» **Task requirements**
Word for word, reproduce every line of the data below.

» **Records excerpted from a collection**
--*--
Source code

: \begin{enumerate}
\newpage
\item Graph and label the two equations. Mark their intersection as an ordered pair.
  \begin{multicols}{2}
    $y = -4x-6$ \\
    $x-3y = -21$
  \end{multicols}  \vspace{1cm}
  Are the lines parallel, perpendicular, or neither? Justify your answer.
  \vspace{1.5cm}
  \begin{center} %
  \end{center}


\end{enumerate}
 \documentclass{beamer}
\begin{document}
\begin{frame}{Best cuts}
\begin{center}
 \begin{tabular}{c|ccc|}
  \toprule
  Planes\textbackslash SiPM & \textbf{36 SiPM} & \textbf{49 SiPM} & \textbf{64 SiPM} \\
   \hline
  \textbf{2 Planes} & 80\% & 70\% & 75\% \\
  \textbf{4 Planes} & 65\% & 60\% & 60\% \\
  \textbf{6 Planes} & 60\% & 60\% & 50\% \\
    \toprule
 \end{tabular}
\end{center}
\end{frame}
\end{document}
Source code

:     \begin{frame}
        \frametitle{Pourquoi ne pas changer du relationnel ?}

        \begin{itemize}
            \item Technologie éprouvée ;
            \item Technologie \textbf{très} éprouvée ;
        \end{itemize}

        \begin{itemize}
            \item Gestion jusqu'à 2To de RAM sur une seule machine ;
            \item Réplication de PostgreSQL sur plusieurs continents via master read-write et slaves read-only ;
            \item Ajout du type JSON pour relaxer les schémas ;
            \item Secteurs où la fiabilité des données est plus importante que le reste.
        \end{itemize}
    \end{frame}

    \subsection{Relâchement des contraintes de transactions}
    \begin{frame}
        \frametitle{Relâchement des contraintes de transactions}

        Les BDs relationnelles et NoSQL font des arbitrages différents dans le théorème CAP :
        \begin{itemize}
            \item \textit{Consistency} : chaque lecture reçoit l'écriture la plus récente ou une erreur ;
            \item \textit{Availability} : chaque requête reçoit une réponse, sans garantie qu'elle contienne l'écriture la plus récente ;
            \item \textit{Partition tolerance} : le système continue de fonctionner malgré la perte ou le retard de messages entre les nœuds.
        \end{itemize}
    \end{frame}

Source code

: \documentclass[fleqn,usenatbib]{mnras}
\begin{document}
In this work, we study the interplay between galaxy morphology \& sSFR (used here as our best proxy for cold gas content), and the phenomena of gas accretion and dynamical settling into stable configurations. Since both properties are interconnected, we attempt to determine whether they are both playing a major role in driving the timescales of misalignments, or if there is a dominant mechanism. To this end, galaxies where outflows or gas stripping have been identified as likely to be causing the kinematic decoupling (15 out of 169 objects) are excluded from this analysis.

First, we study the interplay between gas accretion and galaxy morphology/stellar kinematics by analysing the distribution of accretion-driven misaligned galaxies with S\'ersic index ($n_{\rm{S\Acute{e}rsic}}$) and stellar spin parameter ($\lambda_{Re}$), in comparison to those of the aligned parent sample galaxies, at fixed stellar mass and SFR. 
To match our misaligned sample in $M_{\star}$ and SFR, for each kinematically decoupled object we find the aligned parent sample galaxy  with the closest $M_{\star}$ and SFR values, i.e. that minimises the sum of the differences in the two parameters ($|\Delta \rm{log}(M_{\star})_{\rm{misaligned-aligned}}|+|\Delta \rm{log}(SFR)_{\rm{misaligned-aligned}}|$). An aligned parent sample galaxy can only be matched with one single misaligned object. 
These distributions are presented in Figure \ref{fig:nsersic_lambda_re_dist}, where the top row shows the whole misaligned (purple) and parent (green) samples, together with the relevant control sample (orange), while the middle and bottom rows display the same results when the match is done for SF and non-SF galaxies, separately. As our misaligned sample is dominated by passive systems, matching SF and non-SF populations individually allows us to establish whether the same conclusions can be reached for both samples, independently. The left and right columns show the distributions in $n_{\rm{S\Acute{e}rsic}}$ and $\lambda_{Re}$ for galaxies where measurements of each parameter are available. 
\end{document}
--*--
» **Response to the exercise**
Source code

: \begin{enumerate}
\newpage
\item Graph and label the two equations. Mark their intersection as an ordered pair.
  \begin{multicols}{2}
    $y = -4x-6$ \\
    $x-3y = -21$
  \end{multicols}  \vspace{1cm}
  Are the lines parallel, perpendicular, or neither? Justify your answer.
  \vspace{1.5cm}
  \begin{center} %
  \end{center}


\end{enumerate}
 \documentclass{beamer}
\begin{document}
\begin{frame}{Best cuts}
\begin{center}
 \begin{tabular}{c|ccc|}
  \toprule
  Planes\textbackslash SiPM & \textbf{36 SiPM} & \textbf{49 SiPM} & \textbf{64 SiPM} \\
   \hline
  \textbf{2 Planes} & 80\% & 70\% & 75\% \\
  \textbf{4 Planes} & 65\% & 60\% & 60\% \\
  \textbf{6 Planes} & 60\% & 60\% & 50\% \\
    \toprule
 \end{tabular}
\end{center}
\end{frame}
\end{document}
Source code

:     \begin{frame}
        \frametitle{Pourquoi ne pas changer du relationnel ?}

        \begin{itemize}
            \item Technologie éprouvée ;
            \item Technologie \textbf{très} éprouvée ;
        \end{itemize}

        \begin{itemize}
            \item Gestion jusqu'à 2To de RAM sur une seule machine ;
            \item Réplication de PostgreSQL sur plusieurs continents via master read-write et slaves read-only ;
            \item Ajout du type JSON pour relaxer les schémas ;
            \item Secteurs où la fiabilité des données est plus importante que le reste.
        \end{itemize}
    \end{frame}

    \subsection{Relâchement des contraintes de transactions}
    \begin{frame}
        \frametitle{Relâchement des contraintes de transactions}

        Les BDs relationnelles et NoSQL font des arbitrages différents dans le théorème CAP :
        \begin{itemize}
            \item \textit{Consistency} : chaque lecture reçoit l'écriture la plus récente ou une erreur ;
            \item \textit{Availability} : chaque requête reçoit une réponse, sans garantie qu'elle contienne l'écriture la plus récente ;
            \item \textit{Partition tolerance} : le système continue de fonctionner malgré la perte ou le retard de messages entre les nœuds.
        \end{itemize}
    \end{frame}

Source code

: \documentclass[fleqn,usenatbib]{mnras}
\begin{document}
In this work, we study the interplay between galaxy morphology \& sSFR (used here as our best proxy for cold gas content), and the phenomena of gas accretion and dynamical settling into stable configurations. Since both properties are interconnected, we attempt to determine whether they are both playing a major role in driving the timescales of misalignments, or if there is a dominant mechanism. To this end, galaxies where outflows or gas stripping have been identified as likely to be causing the kinematic decoupling (15 out of 169 objects) are excluded from this analysis.

First, we study the interplay between gas accretion and galaxy morphology/stellar kinematics by analysing the distribution of accretion-driven misaligned galaxies with S\'ersic index ($n_{\rm{S\Acute{e}rsic}}$) and stellar spin parameter ($\lambda_{Re}$), in comparison to those of the aligned parent sample galaxies, at fixed stellar mass and SFR. 
To match our misaligned sample in $M_{\star}$ and SFR, for each kinematically decoupled object we find the aligned parent sample galaxy  with the closest $M_{\star}$ and SFR values, i.e. that minimises the sum of the differences in the two parameters ($|\Delta \rm{log}(M_{\star})_{\rm{misaligned-aligned}}|+|\Delta \rm{log}(SFR)_{\rm{misaligned-aligned}}|$). An aligned parent sample galaxy can only be matched with one single misaligned object. 
These distributions are presented in Figure \ref{fig:nsersic_lambda_re_dist}, where the top row shows the whole misaligned (purple) and parent (green) samples, together with the relevant control sample (orange), while the middle and bottom rows display the same results when the match is done for SF and non-SF galaxies, separately. As our misaligned sample is dominated by passive systems, matching SF and non-SF populations individually allows us to establish whether the same conclusions can be reached for both samples, independently. The left and right columns show the distributions in $n_{\rm{S\Acute{e}rsic}}$ and $\lambda_{Re}$ for galaxies where measurements of each parameter are available. 
\end{document}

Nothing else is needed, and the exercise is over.